Individual assessment is the way forward in sales training

by Nadia Damon 20 Nov 2007
by Nadia Damon 20 Nov 2007

It’s time organisations ditched the one-size-fits-all approach to sales training in favour of individual assessment.

The perception that some people are born to sell has done little to advance sales training over the years, with many companies throwing money at ad hoc courses rather than concentrating on individual development.

But according to Russell Ward, sales director at training firm Silent Edge: “Entrepreneurs are born, but sales people can be made.”

Barry Hazelwood, delivery services manager at training specialist Huthwaite International, agrees: “In the business-to-business arena, good sales people are not born. They do not have the gift of the gab an0d they do not have fancy and manipulative sales techniques. These are myths peddled over the years that people hold on to”.

Perversely, it seems the idea that being able to sell is an innate characteristic has actually cost companies money.

“People just assume that sales people know what to do,” says sales trainer and cold-calling expert Andy Preston of Outstanding Results.

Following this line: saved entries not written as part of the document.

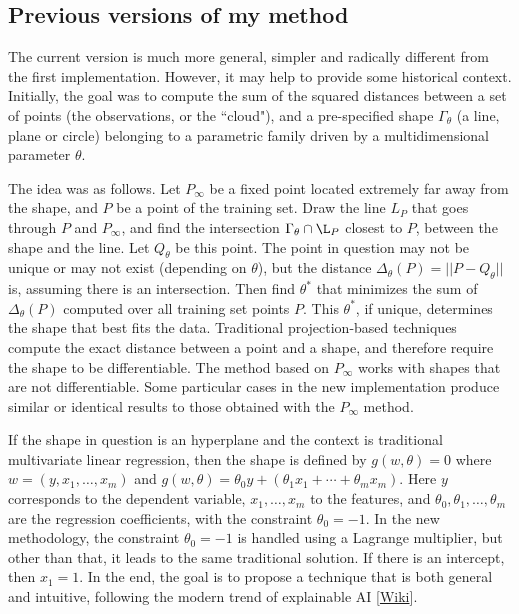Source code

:\documentclass[oneside,10pt]{book}
\begin{document}
\subsection{Previous versions of my method}\label{prevmeth}\label{mapmp}

The current version is much more general, simpler and radically different from the first implementation. However, it may help to provide
 some historical context. Initially, the goal was to compute the sum of the squared distances between a set of points (the observations, or the ``cloud"), and
 a pre-specified shape $\Gamma_\theta$ (a line, plane or circle) belonging to a parametric family driven by a multidimensional parameter $\theta$.

The idea was as follows. Let $P_\infty$ be a fixed point located extremely far away from the shape, and $P$ be a point of the \textcolor{index}{training set}. Draw the line
 $L_P$ that goes through $P$ and $P_\infty$, and find the intersection $\Gamma_\theta \cap \L_P$ closest to $P$, between the shape and the line. Let $Q_\theta$ be this point. The point in question may not be unique or may not exist (depending on $\theta$), but the distance $\Delta_\theta(P)=||P-Q_\theta||$ is, assuming there is an intersection. Then find $\theta^*$ that
minimizes the sum of $\Delta_\theta(P)$ computed over all training set points $P$. This $\theta^*$, if unique, determines the shape that best fits the data. Traditional projection-based techniques compute the exact distance between a point and a shape, and therefore require the shape to be differentiable. The method based on
 $P_\infty$ works with shapes that are not differentiable. Some particular cases in the new implementation produce similar or identical results to those obtained with the $P_\infty$ method.

If the shape in question is an hyperplane and the context is traditional multivariate linear regression, then the shape is defined by
$g(w,\theta)=0$ where $w=(y,x_1,\dots,x_m)$ and $g(w,\theta)=\theta_0 y+(\theta_1 x_1+\cdots +\theta_m x_m)$. Here $y$ corresponds to the dependent variable, $x_1,\dots, x_m$ to the features, and $\theta_0, \theta_1,\dots,\theta_m$ are the regression coefficients, with the constraint
$\theta_0=-1$. In the new methodology, the constraint $\theta_0=-1$ is handled using a Lagrange multiplier, but other than that, it leads to the same traditional solution. If there is an intercept, then $x_1=1$. In the end, the goal is to propose a technique that is both general and intuitive,
 following the modern trend of \textcolor{index}{explainable AI} [\href{https://en.wikipedia.org/wiki/Explainable_artificial_intelligence}{Wiki}].
\end{document}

“To a great extent they probably do know what to do, but aren’t doing it. Sales is quite an emotional business. No matter how resilient and tenacious you are, having to cold-call and getting refusal after refusal does tend to have an effect and traditional training does not tackle this.”

The biggest stumbling block

Ward also believes that along with a dearth of top-quality sales trainers, a one-size-fits-all approach to sales training has proved to be its biggest stumbling block. “Offering a course that promises to transform your team is unrealistic,” he insists. “All sales people have different backgrounds, experience, skills and so on, so how can one course suit everyone? I’m very much against this ‘sheep dip’ approach.”

Adopting a more individual-based approach to sales training does not refer to separate training as that would probably be both expensive and unrealistic. Instead, says Ward, use a more structured method of assessment – for example, identify similar requirements for training groups of no more than 10 or 12.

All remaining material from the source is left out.